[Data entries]
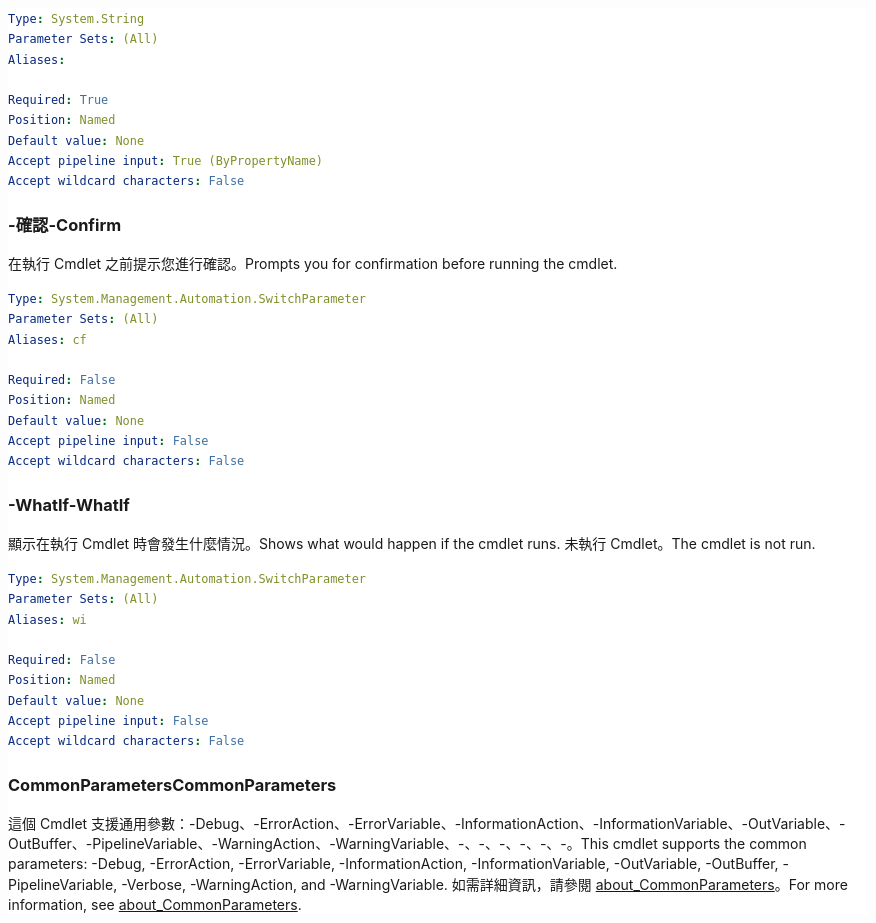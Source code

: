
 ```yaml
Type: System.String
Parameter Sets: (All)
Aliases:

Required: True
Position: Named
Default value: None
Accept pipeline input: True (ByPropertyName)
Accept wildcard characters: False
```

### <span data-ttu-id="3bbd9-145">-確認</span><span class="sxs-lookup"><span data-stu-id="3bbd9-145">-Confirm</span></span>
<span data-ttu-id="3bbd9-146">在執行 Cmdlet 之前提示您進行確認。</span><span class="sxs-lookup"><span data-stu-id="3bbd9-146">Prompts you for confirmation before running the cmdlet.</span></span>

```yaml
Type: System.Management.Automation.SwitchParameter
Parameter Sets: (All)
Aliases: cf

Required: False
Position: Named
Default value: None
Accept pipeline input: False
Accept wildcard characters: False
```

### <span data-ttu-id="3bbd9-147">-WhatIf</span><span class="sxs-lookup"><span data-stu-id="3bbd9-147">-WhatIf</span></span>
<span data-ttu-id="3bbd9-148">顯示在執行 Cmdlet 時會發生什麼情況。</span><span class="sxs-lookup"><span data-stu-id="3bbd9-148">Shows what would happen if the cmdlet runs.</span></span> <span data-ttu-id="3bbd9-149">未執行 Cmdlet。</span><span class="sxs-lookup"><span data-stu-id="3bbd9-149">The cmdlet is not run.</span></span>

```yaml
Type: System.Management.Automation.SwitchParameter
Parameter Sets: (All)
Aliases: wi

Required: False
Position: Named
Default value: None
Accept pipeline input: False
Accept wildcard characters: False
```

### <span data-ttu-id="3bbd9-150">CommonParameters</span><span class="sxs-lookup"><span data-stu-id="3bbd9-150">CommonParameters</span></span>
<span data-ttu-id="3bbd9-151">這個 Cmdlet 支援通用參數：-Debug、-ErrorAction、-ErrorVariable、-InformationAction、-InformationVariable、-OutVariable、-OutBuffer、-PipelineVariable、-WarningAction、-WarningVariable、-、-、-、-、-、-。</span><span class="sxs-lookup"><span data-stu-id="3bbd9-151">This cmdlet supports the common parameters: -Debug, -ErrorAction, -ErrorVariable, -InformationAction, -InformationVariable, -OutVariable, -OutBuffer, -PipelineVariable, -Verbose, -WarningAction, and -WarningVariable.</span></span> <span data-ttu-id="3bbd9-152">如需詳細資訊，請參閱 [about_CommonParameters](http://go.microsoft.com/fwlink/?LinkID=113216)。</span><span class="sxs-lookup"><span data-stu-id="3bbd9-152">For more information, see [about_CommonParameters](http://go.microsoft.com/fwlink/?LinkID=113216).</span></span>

Work required: Lines from the one holding "running the cmdlet.</span></span>" to the last line of the records: return these exactly, and only these.

Response below:
<span data-ttu-id="3bbd9-146">在執行 Cmdlet 之前提示您進行確認。</span><span class="sxs-lookup"><span data-stu-id="3bbd9-146">Prompts you for confirmation before running the cmdlet.</span></span>

```yaml
Type: System.Management.Automation.SwitchParameter
Parameter Sets: (All)
Aliases: cf

Required: False
Position: Named
Default value: None
Accept pipeline input: False
Accept wildcard characters: False
```

### <span data-ttu-id="3bbd9-147">-WhatIf</span><span class="sxs-lookup"><span data-stu-id="3bbd9-147">-WhatIf</span></span>
<span data-ttu-id="3bbd9-148">顯示在執行 Cmdlet 時會發生什麼情況。</span><span class="sxs-lookup"><span data-stu-id="3bbd9-148">Shows what would happen if the cmdlet runs.</span></span> <span data-ttu-id="3bbd9-149">未執行 Cmdlet。</span><span class="sxs-lookup"><span data-stu-id="3bbd9-149">The cmdlet is not run.</span></span>

```yaml
Type: System.Management.Automation.SwitchParameter
Parameter Sets: (All)
Aliases: wi

Required: False
Position: Named
Default value: None
Accept pipeline input: False
Accept wildcard characters: False
```

### <span data-ttu-id="3bbd9-150">CommonParameters</span><span class="sxs-lookup"><span data-stu-id="3bbd9-150">CommonParameters</span></span>
<span data-ttu-id="3bbd9-151">這個 Cmdlet 支援通用參數：-Debug、-ErrorAction、-ErrorVariable、-InformationAction、-InformationVariable、-OutVariable、-OutBuffer、-PipelineVariable、-WarningAction、-WarningVariable、-、-、-、-、-、-。</span><span class="sxs-lookup"><span data-stu-id="3bbd9-151">This cmdlet supports the common parameters: -Debug, -ErrorAction, -ErrorVariable, -InformationAction, -InformationVariable, -OutVariable, -OutBuffer, -PipelineVariable, -Verbose, -WarningAction, and -WarningVariable.</span></span> <span data-ttu-id="3bbd9-152">如需詳細資訊，請參閱 [about_CommonParameters](http://go.microsoft.com/fwlink/?LinkID=113216)。</span><span class="sxs-lookup"><span data-stu-id="3bbd9-152">For more information, see [about_CommonParameters](http://go.microsoft.com/fwlink/?LinkID=113216).</span></span>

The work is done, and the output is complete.